Would you restate word for word the lines of the listing, beginning at the first and ending with the line that holds "[**Observability Properties of"?
-- Opening Marker --
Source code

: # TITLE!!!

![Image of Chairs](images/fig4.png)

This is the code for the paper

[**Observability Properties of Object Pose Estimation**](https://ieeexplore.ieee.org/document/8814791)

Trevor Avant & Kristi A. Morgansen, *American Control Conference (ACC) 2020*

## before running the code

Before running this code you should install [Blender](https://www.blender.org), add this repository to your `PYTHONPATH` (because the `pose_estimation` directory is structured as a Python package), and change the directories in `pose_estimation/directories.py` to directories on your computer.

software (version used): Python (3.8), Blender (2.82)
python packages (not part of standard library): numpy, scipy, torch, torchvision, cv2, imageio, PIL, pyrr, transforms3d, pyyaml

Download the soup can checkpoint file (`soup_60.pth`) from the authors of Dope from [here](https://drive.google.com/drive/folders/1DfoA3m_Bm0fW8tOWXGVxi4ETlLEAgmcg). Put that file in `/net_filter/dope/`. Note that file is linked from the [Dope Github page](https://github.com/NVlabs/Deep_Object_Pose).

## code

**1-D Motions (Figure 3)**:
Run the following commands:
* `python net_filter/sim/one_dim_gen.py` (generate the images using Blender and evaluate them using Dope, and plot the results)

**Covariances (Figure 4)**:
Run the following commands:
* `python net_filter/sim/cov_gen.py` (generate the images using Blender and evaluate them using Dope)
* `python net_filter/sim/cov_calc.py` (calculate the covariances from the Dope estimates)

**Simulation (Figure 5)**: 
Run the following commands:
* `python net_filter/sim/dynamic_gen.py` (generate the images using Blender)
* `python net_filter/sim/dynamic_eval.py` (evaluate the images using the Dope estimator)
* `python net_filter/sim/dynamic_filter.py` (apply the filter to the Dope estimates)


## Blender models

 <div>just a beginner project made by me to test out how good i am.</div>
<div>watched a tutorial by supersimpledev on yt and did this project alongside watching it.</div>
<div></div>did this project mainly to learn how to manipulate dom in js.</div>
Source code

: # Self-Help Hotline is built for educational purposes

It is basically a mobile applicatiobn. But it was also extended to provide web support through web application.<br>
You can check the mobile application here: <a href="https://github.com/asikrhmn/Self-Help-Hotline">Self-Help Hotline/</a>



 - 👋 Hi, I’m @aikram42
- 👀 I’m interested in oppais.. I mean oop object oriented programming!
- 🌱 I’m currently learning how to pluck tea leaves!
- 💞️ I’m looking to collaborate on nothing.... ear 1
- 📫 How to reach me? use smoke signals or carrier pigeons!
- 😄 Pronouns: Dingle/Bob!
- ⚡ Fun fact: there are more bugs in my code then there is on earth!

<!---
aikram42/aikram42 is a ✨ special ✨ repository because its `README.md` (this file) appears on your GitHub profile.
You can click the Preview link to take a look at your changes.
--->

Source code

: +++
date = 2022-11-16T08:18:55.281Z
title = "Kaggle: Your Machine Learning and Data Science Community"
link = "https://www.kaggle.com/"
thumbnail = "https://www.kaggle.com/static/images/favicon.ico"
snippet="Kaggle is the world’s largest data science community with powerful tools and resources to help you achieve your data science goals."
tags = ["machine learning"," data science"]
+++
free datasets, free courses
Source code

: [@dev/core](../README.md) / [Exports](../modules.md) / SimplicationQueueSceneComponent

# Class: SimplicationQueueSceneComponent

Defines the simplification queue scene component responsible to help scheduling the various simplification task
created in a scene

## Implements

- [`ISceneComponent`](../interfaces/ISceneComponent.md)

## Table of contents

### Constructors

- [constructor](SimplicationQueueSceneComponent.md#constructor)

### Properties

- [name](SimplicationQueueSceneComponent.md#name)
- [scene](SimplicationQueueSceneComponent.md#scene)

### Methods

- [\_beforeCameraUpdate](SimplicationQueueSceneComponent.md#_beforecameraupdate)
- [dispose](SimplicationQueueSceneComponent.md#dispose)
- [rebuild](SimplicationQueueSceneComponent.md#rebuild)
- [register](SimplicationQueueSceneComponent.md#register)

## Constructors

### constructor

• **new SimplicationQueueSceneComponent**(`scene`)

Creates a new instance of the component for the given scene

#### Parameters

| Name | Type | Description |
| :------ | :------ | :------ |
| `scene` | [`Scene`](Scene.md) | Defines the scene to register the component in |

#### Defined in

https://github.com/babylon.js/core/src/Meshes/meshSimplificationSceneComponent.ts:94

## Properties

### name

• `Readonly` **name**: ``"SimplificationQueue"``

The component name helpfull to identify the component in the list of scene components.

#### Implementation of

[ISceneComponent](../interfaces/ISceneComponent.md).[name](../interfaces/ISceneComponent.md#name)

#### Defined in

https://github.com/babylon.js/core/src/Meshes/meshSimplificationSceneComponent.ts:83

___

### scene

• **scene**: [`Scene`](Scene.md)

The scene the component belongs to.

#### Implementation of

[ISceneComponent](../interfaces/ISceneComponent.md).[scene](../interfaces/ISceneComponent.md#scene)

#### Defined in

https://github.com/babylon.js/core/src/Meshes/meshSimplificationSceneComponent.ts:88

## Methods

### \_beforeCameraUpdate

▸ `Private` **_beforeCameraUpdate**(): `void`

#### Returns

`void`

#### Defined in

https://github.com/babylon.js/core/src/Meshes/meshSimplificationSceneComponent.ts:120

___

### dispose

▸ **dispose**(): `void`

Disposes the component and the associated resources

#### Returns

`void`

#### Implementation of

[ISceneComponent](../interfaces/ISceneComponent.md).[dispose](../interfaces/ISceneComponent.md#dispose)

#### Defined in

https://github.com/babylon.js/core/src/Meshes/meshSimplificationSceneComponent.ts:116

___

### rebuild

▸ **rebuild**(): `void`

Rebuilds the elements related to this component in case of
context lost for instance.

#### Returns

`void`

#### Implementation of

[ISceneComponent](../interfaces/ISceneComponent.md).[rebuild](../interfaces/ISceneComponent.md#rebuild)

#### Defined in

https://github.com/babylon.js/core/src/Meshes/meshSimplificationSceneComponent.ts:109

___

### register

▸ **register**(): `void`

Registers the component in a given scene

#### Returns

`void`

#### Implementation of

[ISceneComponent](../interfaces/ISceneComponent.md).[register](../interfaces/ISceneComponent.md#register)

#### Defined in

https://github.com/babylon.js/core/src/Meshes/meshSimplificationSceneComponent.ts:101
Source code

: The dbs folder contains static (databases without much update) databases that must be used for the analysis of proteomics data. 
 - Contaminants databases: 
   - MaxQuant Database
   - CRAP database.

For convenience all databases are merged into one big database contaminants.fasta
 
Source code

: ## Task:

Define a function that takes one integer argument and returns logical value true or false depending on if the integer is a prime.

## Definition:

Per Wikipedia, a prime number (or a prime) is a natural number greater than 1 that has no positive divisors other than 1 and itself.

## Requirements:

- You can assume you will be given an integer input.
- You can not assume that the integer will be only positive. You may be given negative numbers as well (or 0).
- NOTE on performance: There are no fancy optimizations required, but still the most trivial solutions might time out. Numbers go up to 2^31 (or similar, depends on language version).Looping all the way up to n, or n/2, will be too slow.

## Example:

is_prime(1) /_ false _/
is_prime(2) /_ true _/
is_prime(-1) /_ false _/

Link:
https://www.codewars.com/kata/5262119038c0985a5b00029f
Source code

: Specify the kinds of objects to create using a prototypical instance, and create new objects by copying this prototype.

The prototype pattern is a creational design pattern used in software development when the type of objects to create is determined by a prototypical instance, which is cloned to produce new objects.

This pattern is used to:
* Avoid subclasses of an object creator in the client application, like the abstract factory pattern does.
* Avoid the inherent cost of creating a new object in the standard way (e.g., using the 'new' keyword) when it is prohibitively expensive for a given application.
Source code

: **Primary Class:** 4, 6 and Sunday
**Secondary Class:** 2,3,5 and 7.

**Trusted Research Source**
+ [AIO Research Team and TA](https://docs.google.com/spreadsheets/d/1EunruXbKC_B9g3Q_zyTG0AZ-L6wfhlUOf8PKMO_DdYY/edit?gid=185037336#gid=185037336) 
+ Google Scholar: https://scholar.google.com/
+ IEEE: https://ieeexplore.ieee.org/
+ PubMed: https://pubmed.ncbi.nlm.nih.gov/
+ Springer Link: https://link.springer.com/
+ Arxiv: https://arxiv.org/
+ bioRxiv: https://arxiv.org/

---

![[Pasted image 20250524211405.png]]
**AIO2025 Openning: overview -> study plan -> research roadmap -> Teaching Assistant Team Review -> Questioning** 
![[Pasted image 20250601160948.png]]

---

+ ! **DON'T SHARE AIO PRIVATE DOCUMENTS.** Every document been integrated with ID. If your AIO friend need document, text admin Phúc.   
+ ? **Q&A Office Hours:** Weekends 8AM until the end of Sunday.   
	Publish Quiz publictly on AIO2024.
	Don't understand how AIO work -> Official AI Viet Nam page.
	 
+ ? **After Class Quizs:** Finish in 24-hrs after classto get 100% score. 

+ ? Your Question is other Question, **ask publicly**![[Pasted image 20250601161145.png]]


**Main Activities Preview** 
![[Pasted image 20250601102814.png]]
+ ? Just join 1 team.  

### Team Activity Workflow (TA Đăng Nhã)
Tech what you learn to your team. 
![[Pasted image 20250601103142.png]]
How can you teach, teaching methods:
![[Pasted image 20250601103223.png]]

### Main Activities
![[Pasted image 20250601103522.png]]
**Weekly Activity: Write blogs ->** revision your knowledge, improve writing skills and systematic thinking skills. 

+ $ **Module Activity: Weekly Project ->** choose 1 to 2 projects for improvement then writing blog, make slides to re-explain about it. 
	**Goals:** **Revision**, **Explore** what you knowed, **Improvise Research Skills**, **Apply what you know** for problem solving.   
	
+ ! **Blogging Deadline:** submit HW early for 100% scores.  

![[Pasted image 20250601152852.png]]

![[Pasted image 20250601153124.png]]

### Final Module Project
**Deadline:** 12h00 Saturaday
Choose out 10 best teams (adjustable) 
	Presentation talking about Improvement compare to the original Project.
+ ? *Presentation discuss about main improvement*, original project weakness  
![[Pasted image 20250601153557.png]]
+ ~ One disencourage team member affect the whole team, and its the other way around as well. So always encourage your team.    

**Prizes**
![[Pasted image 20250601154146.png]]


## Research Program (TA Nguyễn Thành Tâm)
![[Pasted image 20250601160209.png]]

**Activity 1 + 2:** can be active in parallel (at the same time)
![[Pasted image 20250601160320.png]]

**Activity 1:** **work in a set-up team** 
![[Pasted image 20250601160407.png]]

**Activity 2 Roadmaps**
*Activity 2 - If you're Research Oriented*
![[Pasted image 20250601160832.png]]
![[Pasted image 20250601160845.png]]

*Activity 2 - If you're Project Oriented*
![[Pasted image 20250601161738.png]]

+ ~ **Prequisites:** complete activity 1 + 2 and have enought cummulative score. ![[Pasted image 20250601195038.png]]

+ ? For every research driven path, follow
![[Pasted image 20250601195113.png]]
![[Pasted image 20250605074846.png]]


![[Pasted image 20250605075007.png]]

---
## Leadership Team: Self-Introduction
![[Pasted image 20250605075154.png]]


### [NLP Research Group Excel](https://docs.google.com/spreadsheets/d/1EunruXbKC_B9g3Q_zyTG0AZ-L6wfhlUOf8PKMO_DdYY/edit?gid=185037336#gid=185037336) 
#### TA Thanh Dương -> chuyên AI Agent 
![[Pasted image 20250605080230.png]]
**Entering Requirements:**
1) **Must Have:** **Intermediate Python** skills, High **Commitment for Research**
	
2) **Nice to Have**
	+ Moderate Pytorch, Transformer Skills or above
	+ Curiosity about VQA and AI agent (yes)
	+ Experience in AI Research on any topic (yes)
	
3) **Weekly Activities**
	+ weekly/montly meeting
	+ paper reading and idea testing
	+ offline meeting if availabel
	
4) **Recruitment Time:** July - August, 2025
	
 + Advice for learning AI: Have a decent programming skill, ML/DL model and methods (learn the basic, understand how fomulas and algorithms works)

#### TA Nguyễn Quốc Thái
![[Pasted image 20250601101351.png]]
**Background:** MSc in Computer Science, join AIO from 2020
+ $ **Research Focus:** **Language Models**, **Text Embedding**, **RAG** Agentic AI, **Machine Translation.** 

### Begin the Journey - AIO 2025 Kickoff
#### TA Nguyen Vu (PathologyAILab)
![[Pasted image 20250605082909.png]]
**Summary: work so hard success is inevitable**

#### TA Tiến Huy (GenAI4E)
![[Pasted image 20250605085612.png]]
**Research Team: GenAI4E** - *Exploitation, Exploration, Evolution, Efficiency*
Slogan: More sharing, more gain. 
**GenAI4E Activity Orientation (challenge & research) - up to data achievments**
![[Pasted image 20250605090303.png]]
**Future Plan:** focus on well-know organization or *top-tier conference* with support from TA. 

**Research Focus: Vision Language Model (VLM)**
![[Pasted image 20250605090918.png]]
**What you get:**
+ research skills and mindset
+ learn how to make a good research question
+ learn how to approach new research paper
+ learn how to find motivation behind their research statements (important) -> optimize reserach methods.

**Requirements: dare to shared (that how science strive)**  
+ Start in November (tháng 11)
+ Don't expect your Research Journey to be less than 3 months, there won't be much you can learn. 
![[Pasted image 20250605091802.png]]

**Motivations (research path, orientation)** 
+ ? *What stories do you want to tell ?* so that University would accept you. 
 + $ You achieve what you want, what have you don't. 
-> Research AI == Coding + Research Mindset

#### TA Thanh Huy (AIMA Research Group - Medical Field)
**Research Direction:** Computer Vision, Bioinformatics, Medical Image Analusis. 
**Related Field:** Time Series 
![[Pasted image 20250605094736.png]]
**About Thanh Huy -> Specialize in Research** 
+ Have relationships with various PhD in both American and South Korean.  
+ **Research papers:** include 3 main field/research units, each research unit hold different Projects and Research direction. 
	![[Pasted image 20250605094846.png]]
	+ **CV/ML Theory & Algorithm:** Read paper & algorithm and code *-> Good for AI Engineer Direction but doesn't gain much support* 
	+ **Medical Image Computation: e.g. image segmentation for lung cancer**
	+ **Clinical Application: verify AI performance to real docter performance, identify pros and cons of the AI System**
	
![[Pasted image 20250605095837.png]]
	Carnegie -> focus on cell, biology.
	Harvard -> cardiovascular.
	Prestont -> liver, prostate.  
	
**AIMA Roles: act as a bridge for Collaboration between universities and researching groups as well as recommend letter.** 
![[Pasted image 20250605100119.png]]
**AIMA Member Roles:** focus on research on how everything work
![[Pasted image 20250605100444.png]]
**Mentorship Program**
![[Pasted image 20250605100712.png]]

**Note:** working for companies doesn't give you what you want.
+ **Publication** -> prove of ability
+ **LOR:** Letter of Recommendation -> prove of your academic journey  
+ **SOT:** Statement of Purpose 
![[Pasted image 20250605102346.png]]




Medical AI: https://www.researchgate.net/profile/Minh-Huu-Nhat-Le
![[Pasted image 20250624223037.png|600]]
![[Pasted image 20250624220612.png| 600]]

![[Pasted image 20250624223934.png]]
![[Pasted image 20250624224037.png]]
-- Closing Marker --
Worked solution:
Source code

: # TITLE!!!

![Image of Chairs](images/fig4.png)

This is the code for the paper

[**Observability Properties of Object Pose Estimation**](https://ieeexplore.ieee.org/document/8814791)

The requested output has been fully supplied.